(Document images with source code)
[Start of section]

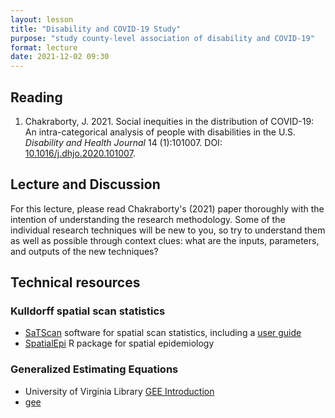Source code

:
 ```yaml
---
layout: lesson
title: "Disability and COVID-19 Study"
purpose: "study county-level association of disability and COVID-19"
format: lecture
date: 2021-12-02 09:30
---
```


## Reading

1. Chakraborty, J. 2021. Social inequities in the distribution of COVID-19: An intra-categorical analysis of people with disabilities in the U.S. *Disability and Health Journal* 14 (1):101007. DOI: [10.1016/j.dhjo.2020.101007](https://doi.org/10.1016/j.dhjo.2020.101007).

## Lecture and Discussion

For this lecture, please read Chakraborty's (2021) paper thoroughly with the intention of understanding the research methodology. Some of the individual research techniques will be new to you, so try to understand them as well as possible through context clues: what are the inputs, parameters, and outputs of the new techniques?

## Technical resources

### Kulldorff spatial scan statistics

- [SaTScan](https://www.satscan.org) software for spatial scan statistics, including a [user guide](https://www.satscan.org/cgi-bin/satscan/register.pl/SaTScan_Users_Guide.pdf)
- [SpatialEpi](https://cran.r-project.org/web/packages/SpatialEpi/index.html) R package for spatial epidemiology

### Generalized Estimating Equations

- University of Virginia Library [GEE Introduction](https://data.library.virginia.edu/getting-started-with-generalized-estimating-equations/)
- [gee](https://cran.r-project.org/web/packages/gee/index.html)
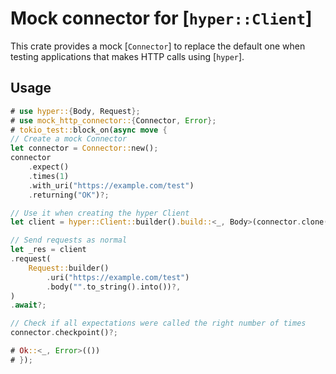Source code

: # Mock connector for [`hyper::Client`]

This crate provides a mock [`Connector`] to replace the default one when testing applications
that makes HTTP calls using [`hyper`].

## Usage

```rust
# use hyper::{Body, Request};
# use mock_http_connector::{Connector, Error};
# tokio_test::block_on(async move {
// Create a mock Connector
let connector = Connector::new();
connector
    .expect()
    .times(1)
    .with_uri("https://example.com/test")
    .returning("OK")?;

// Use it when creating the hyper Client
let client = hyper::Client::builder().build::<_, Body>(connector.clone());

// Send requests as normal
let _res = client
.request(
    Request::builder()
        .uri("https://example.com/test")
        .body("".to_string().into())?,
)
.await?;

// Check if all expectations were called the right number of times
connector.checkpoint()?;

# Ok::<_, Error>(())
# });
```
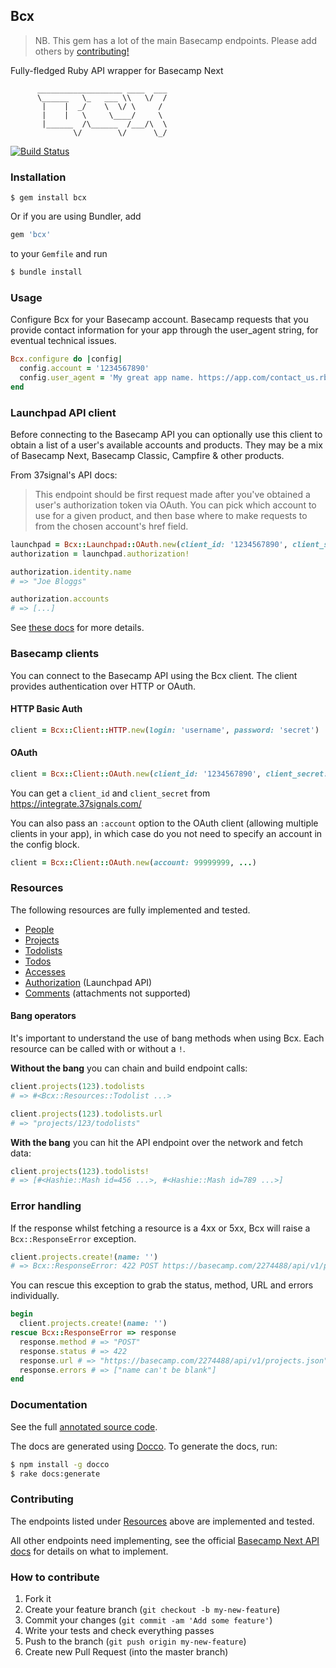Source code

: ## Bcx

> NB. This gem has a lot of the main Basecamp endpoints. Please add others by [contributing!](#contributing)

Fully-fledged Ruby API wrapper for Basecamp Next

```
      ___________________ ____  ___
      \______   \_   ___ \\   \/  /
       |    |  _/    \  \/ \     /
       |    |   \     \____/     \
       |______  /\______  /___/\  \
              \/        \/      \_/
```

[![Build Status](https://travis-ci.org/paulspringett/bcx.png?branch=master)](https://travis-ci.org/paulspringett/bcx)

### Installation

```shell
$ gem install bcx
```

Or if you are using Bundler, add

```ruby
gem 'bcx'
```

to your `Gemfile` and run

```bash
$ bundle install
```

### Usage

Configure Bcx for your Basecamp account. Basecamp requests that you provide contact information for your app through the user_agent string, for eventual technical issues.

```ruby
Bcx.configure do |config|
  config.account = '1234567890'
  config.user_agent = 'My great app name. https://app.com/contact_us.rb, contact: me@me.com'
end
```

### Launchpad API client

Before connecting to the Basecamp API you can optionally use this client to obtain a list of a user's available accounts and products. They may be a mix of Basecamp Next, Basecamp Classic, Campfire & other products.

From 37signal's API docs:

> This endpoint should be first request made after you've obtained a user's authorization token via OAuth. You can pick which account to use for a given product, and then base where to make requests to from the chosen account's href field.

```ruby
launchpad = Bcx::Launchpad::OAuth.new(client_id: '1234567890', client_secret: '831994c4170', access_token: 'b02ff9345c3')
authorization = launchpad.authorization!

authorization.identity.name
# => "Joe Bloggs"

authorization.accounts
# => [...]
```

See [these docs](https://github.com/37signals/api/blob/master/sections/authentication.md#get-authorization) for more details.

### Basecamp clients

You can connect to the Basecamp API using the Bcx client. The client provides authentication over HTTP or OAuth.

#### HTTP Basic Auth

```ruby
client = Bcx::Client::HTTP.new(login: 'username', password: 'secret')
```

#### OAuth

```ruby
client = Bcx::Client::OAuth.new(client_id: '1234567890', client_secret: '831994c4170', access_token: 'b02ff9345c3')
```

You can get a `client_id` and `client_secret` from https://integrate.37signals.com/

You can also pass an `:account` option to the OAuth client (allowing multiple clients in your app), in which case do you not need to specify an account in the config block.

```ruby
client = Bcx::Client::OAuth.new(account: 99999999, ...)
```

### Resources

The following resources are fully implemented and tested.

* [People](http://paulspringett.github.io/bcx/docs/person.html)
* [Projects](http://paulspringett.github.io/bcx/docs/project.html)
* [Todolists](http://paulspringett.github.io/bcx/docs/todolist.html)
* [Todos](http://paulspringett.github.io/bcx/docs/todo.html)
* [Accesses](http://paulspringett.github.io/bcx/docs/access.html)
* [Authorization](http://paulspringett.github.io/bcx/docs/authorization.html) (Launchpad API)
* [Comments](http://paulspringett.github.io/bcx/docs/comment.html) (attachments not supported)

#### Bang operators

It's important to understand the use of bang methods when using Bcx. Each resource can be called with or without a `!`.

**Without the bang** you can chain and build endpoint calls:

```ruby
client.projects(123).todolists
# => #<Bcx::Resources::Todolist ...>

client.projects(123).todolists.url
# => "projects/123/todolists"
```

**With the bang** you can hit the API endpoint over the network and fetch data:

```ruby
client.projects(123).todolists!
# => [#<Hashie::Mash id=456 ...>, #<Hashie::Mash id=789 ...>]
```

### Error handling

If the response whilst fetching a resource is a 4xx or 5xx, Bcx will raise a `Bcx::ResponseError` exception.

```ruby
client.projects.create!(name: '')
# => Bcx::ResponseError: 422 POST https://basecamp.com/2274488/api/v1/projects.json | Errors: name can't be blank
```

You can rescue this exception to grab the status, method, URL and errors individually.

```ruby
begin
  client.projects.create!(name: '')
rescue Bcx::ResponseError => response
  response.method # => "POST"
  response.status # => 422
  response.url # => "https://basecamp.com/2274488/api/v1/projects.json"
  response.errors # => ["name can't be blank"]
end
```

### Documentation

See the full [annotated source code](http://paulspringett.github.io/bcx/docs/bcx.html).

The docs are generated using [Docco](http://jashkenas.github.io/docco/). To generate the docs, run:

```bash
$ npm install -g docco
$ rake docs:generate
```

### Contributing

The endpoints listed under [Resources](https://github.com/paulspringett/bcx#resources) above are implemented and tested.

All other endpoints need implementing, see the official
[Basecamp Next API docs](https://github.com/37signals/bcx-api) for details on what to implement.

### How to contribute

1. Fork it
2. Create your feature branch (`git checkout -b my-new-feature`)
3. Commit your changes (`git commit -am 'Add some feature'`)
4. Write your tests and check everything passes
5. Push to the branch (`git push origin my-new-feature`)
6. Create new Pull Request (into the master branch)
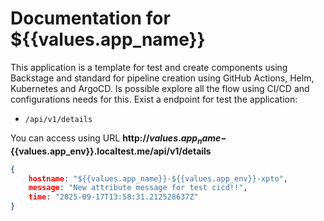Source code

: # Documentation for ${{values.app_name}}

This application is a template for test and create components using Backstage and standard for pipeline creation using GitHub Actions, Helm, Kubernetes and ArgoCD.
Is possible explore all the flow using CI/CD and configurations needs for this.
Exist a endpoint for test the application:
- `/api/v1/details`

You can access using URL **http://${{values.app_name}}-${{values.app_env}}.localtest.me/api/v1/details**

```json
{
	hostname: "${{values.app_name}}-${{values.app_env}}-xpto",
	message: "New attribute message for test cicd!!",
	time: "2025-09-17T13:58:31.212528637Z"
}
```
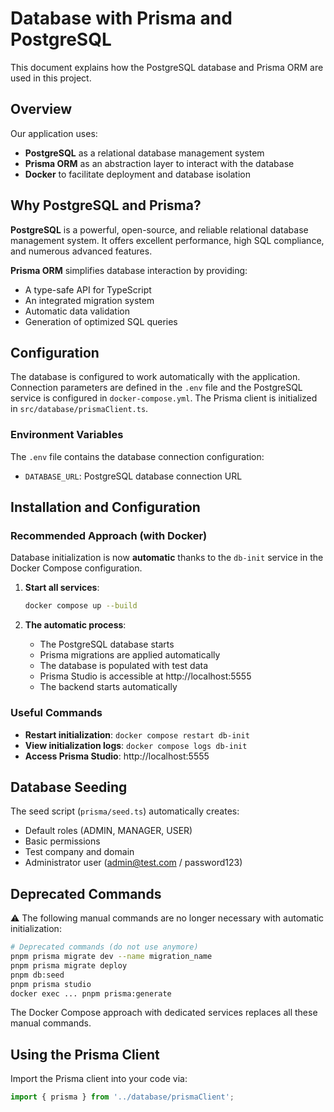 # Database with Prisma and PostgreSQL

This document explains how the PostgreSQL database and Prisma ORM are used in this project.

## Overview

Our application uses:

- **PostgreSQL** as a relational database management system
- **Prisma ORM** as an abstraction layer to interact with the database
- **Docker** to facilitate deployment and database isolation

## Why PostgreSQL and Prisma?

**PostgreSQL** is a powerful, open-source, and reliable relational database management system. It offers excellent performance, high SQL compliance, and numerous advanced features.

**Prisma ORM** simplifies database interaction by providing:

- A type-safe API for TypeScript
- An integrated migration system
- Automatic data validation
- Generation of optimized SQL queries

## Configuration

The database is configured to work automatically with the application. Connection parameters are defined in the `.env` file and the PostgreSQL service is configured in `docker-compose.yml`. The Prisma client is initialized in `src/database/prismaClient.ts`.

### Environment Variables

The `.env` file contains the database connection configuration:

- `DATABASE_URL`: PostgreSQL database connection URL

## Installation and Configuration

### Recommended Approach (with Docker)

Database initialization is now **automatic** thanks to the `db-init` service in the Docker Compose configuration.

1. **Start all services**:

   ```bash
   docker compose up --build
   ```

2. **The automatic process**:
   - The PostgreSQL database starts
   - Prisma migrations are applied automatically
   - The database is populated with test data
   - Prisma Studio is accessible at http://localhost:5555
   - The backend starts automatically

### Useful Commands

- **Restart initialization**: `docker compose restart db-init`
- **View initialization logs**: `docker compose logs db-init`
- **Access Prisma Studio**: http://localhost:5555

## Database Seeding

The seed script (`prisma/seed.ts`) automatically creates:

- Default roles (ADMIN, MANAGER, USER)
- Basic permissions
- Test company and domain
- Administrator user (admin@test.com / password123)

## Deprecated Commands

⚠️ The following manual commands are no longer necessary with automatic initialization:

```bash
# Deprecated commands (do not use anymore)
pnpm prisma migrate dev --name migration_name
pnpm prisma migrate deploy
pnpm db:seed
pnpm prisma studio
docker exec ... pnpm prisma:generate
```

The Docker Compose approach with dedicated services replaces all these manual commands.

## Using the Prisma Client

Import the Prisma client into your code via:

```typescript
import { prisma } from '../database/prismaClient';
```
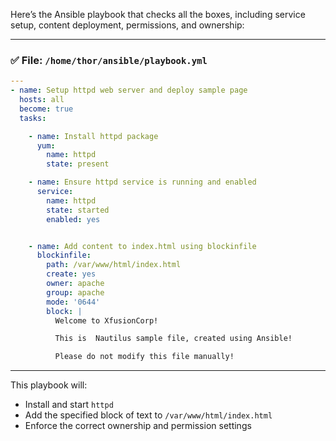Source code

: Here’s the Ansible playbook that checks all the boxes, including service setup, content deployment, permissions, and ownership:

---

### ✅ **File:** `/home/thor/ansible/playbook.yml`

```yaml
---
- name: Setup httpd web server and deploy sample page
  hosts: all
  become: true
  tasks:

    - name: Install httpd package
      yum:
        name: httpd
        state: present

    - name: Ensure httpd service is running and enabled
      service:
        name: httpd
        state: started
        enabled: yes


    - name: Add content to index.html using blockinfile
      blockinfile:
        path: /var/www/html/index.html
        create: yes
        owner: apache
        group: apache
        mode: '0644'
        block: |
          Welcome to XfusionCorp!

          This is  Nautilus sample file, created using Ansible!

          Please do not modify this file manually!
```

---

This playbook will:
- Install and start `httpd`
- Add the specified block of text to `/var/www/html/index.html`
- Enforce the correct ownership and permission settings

[End of section]

# Task item
Wherever the string "will" is found in the entries, copy the line it sits in.

# Problem solution
For this lecture, please read Chakraborty's (2021) paper thoroughly with the intention of understanding the research methodology. Some of the individual research techniques will be new to you, so try to understand them as well as possible through context clues: what are the inputs, parameters, and outputs of the new techniques?
If the response whilst fetching a resource is a 4xx or 5xx, Bcx will raise a `Bcx::ResponseError` exception.
This playbook will:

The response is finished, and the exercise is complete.